● **EXERCISE PROMPT**:
An exact reproduction of the records is required, with all images left out.

SUPPLIED MATERIAL START

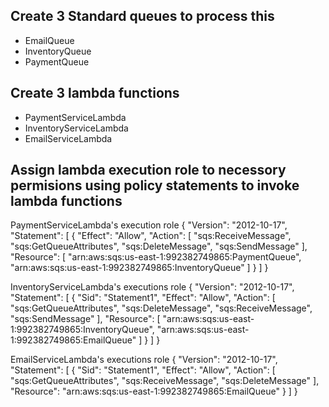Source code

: ## Create 3 Standard queues to process this
- EmailQueue
- InventoryQueue
- PaymentQueue


## Create 3 lambda functions
- PaymentServiceLambda
- InventoryServiceLambda
- EmailServiceLambda

## Assign lambda execution role to necessory permisions using policy statements to invoke lambda functions
PaymentServiceLambda's execution role
{
	"Version": "2012-10-17",
	"Statement": [
		{
			"Effect": "Allow",
			"Action": [
				"sqs:ReceiveMessage",
				"sqs:GetQueueAttributes",
				"sqs:DeleteMessage",
				"sqs:SendMessage"
			],
			"Resource": [
				"arn:aws:sqs:us-east-1:992382749865:PaymentQueue",
				"arn:aws:sqs:us-east-1:992382749865:InventoryQueue"
			]
		}
	]
}

InventoryServiceLambda's executions role
{
	"Version": "2012-10-17",
	"Statement": [
		{
			"Sid": "Statement1",
			"Effect": "Allow",
			"Action": [
				"sqs:GetQueueAttributes",
				"sqs:DeleteMessage",
				"sqs:ReceiveMessage",
				"sqs:SendMessage"
			],
			"Resource": [
				"arn:aws:sqs:us-east-1:992382749865:InventoryQueue",
				"arn:aws:sqs:us-east-1:992382749865:EmailQueue"
			]
		}
	]
}

EmailServiceLambda's executions role
{
	"Version": "2012-10-17",
	"Statement": [
		{
			"Sid": "Statement1",
			"Effect": "Allow",
			"Action": [
				"sqs:GetQueueAttributes",
				"sqs:ReceiveMessage",
				"sqs:DeleteMessage"
			],
			"Resource": "arn:aws:sqs:us-east-1:992382749865:EmailQueue"
		}
	]
}
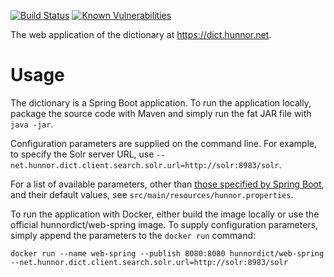 [![Build Status](https://travis-ci.org/hunnor-dict/web-spring.svg?branch=master)](https://travis-ci.org/hunnor-dict/web-spring)
[![Known Vulnerabilities](https://snyk.io/test/github/hunnor-dict/web-spring/badge.svg)](https://snyk.io/test/github/hunnor-dict/web-spring)

The web application of the dictionary at https://dict.hunnor.net.

# Usage

The dictionary is a Spring Boot application. To run the application locally, package the source code with Maven and simply run the fat JAR file with `java -jar`.

Configuration parameters are supplied on the command line. For example, to specify the Solr server URL, use `--net.hunnor.dict.client.search.solr.url=http://solr:8983/solr`.

For a list of available parameters, other than [those specified by Spring Boot](https://docs.spring.io/spring-boot/docs/current/reference/html/common-application-properties.html), and their default values, see `src/main/resources/hunnor.properties`.

To run the application with Docker, either build the image locally or use the official hunnordict/web-spring image. To supply configuration parameters, simply append the parameters to the `docker run` command:

`docker run --name web-spring --publish 8080:8080 hunnordict/web-spring --net.hunnor.dict.client.search.solr.url=http://solr:8983/solr`

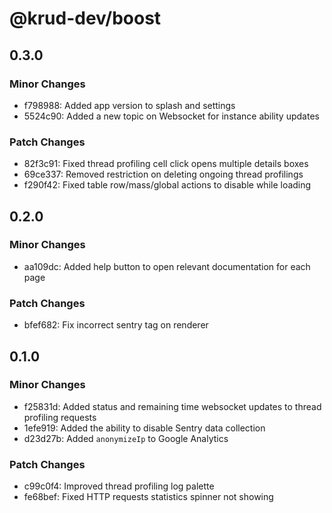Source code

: # @krud-dev/boost

## 0.3.0

### Minor Changes

- f798988: Added app version to splash and settings
- 5524c90: Added a new topic on Websocket for instance ability updates

### Patch Changes

- 82f3c91: Fixed thread profiling cell click opens multiple details boxes
- 69ce337: Removed restriction on deleting ongoing thread profilings
- f290f42: Fixed table row/mass/global actions to disable while loading

## 0.2.0

### Minor Changes

- aa109dc: Added help button to open relevant documentation for each page

### Patch Changes

- bfef682: Fix incorrect sentry tag on renderer

## 0.1.0

### Minor Changes

- f25831d: Added status and remaining time websocket updates to thread profiling requests
- 1efe919: Added the ability to disable Sentry data collection
- d23d27b: Added `anonymizeIp` to Google Analytics

### Patch Changes

- c99c0f4: Improved thread profiling log palette
- fe68bef: Fixed HTTP requests statistics spinner not showing
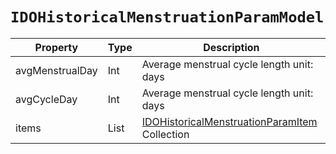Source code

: # `IDOHistoricalMenstruationParamModel`

| Property| Type| Description|
| ----------- | ------- | ------------ |
| avgMenstrualDay | Int | Average menstrual cycle length unit: days |
| avgCycleDay | Int | Average menstrual cycle length unit: days |
| items | List<IDOHistoricalMenstruationParamItem> | [IDOHistoricalMenstruationParamItem](IDOHistoricalMenstruationParamItem.md) Collection |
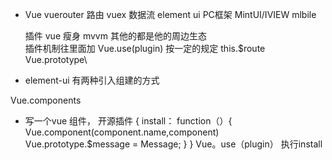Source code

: - Vue
    vuerouter 路由
    vuex 数据流
    element ui PC框架
    MintUI/IVIEW  mlbile

    插件
    vue 瘦身 mvvm
    其他的都是他的周边生态  
    插件机制往里面加
    Vue.use(plugin)
    按一定的规定
    this.$route
    Vue.prototype\
- element-ui 有两种引入组建的方式
<el-button />
Vue.components

- 写一个vue 组件， 开源插件 
    {
        install： function（）{
            Vue.component(component.name,component)
            Vue.prototype.$message = Message;
        }
    }
    Vue。use（plugin） 执行install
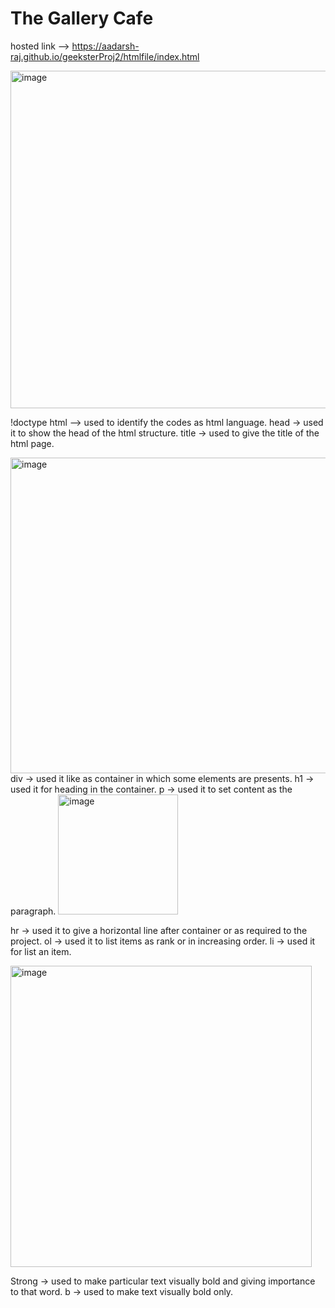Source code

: # The Gallery Cafe
hosted link --> https://aadarsh-raj.github.io/geeksterProj2/htmlfile/index.html

<img width="540" alt="image" src="https://github.com/Aadarsh-Raj/geeksterProj2/assets/74525154/a5151c67-0ee2-49e0-895f-81496b0a2062">


!doctype html --> used to identify the codes as html language.
head -> used it to show the head of the html structure. 
title -> used to give the title of the html page.

<img width="505" alt="image" src="https://github.com/Aadarsh-Raj/geeksterProj2/assets/74525154/69b9363d-8b0d-4bf2-b0fe-3368b57f2114">
div -> used it like as container in which some elements are presents. 
h1 -> used it for heading in the container.
p -> used it to set content as the paragraph.

<img width="192" alt="image" src="https://github.com/Aadarsh-Raj/geeksterProj2/assets/74525154/ee7a979f-17e4-44d4-b155-dc4f886ff339">


hr -> used it to give a horizontal line after container or as required to the project.
ol -> used it to list items as rank or in increasing order.
li -> used it for list an item.


<img width="482" alt="image" src="https://github.com/Aadarsh-Raj/geeksterProj2/assets/74525154/ae416667-c670-4897-971f-de9cd206123a">

Strong -> used to make particular text visually bold and giving importance to that word.
b -> used to make text visually bold only.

SUPPLIED MATERIAL END

● **RESULT FOR THIS TASK**:
Source code

: ## Create 3 Standard queues to process this
- EmailQueue
- InventoryQueue
- PaymentQueue


## Create 3 lambda functions
- PaymentServiceLambda
- InventoryServiceLambda
- EmailServiceLambda

## Assign lambda execution role to necessory permisions using policy statements to invoke lambda functions
PaymentServiceLambda's execution role
{
	"Version": "2012-10-17",
	"Statement": [
		{
			"Effect": "Allow",
			"Action": [
				"sqs:ReceiveMessage",
				"sqs:GetQueueAttributes",
				"sqs:DeleteMessage",
				"sqs:SendMessage"
			],
			"Resource": [
				"arn:aws:sqs:us-east-1:992382749865:PaymentQueue",
				"arn:aws:sqs:us-east-1:992382749865:InventoryQueue"
			]
		}
	]
}

InventoryServiceLambda's executions role
{
	"Version": "2012-10-17",
	"Statement": [
		{
			"Sid": "Statement1",
			"Effect": "Allow",
			"Action": [
				"sqs:GetQueueAttributes",
				"sqs:DeleteMessage",
				"sqs:ReceiveMessage",
				"sqs:SendMessage"
			],
			"Resource": [
				"arn:aws:sqs:us-east-1:992382749865:InventoryQueue",
				"arn:aws:sqs:us-east-1:992382749865:EmailQueue"
			]
		}
	]
}

EmailServiceLambda's executions role
{
	"Version": "2012-10-17",
	"Statement": [
		{
			"Sid": "Statement1",
			"Effect": "Allow",
			"Action": [
				"sqs:GetQueueAttributes",
				"sqs:ReceiveMessage",
				"sqs:DeleteMessage"
			],
			"Resource": "arn:aws:sqs:us-east-1:992382749865:EmailQueue"
		}
	]
}
 [![Build Status](https://travis-ci.org/hunnor-dict/web-spring.svg?branch=master)](https://travis-ci.org/hunnor-dict/web-spring)
[![Known Vulnerabilities](https://snyk.io/test/github/hunnor-dict/web-spring/badge.svg)](https://snyk.io/test/github/hunnor-dict/web-spring)

The web application of the dictionary at https://dict.hunnor.net.

# Usage

The dictionary is a Spring Boot application. To run the application locally, package the source code with Maven and simply run the fat JAR file with `java -jar`.

Configuration parameters are supplied on the command line. For example, to specify the Solr server URL, use `--net.hunnor.dict.client.search.solr.url=http://solr:8983/solr`.

For a list of available parameters, other than [those specified by Spring Boot](https://docs.spring.io/spring-boot/docs/current/reference/html/common-application-properties.html), and their default values, see `src/main/resources/hunnor.properties`.

To run the application with Docker, either build the image locally or use the official hunnordict/web-spring image. To supply configuration parameters, simply append the parameters to the `docker run` command:

`docker run --name web-spring --publish 8080:8080 hunnordict/web-spring --net.hunnor.dict.client.search.solr.url=http://solr:8983/solr`

Source code

: # @krud-dev/boost

## 0.3.0

### Minor Changes

- f798988: Added app version to splash and settings
- 5524c90: Added a new topic on Websocket for instance ability updates

### Patch Changes

- 82f3c91: Fixed thread profiling cell click opens multiple details boxes
- 69ce337: Removed restriction on deleting ongoing thread profilings
- f290f42: Fixed table row/mass/global actions to disable while loading

## 0.2.0

### Minor Changes

- aa109dc: Added help button to open relevant documentation for each page

### Patch Changes

- bfef682: Fix incorrect sentry tag on renderer

## 0.1.0

### Minor Changes

- f25831d: Added status and remaining time websocket updates to thread profiling requests
- 1efe919: Added the ability to disable Sentry data collection
- d23d27b: Added `anonymizeIp` to Google Analytics

### Patch Changes

- c99c0f4: Improved thread profiling log palette
- fe68bef: Fixed HTTP requests statistics spinner not showing
Source code

: # `IDOHistoricalMenstruationParamModel`

| Property| Type| Description|
| ----------- | ------- | ------------ |
| avgMenstrualDay | Int | Average menstrual cycle length unit: days |
| avgCycleDay | Int | Average menstrual cycle length unit: days |
| items | List<IDOHistoricalMenstruationParamItem> | [IDOHistoricalMenstruationParamItem](IDOHistoricalMenstruationParamItem.md) Collection |
Source code

: - Vue
    vuerouter 路由
    vuex 数据流
    element ui PC框架
    MintUI/IVIEW  mlbile

    插件
    vue 瘦身 mvvm
    其他的都是他的周边生态  
    插件机制往里面加
    Vue.use(plugin)
    按一定的规定
    this.$route
    Vue.prototype\
- element-ui 有两种引入组建的方式
<el-button />
Vue.components

- 写一个vue 组件， 开源插件 
    {
        install： function（）{
            Vue.component(component.name,component)
            Vue.prototype.$message = Message;
        }
    }
    Vue。use（plugin） 执行install
Source code

: # The Gallery Cafe
hosted link --> https://aadarsh-raj.github.io/geeksterProj2/htmlfile/index.html

<img width="540" alt="image" src="https://github.com/Aadarsh-Raj/geeksterProj2/assets/74525154/a5151c67-0ee2-49e0-895f-81496b0a2062">


!doctype html --> used to identify the codes as html language.
head -> used it to show the head of the html structure. 
title -> used to give the title of the html page.

<img width="505" alt="image" src="https://github.com/Aadarsh-Raj/geeksterProj2/assets/74525154/69b9363d-8b0d-4bf2-b0fe-3368b57f2114">
div -> used it like as container in which some elements are presents. 
h1 -> used it for heading in the container.
p -> used it to set content as the paragraph.

<img width="192" alt="image" src="https://github.com/Aadarsh-Raj/geeksterProj2/assets/74525154/ee7a979f-17e4-44d4-b155-dc4f886ff339">


hr -> used it to give a horizontal line after container or as required to the project.
ol -> used it to list items as rank or in increasing order.
li -> used it for list an item.


<img width="482" alt="image" src="https://github.com/Aadarsh-Raj/geeksterProj2/assets/74525154/ae416667-c670-4897-971f-de9cd206123a">

Strong -> used to make particular text visually bold and giving importance to that word.
b -> used to make text visually bold only.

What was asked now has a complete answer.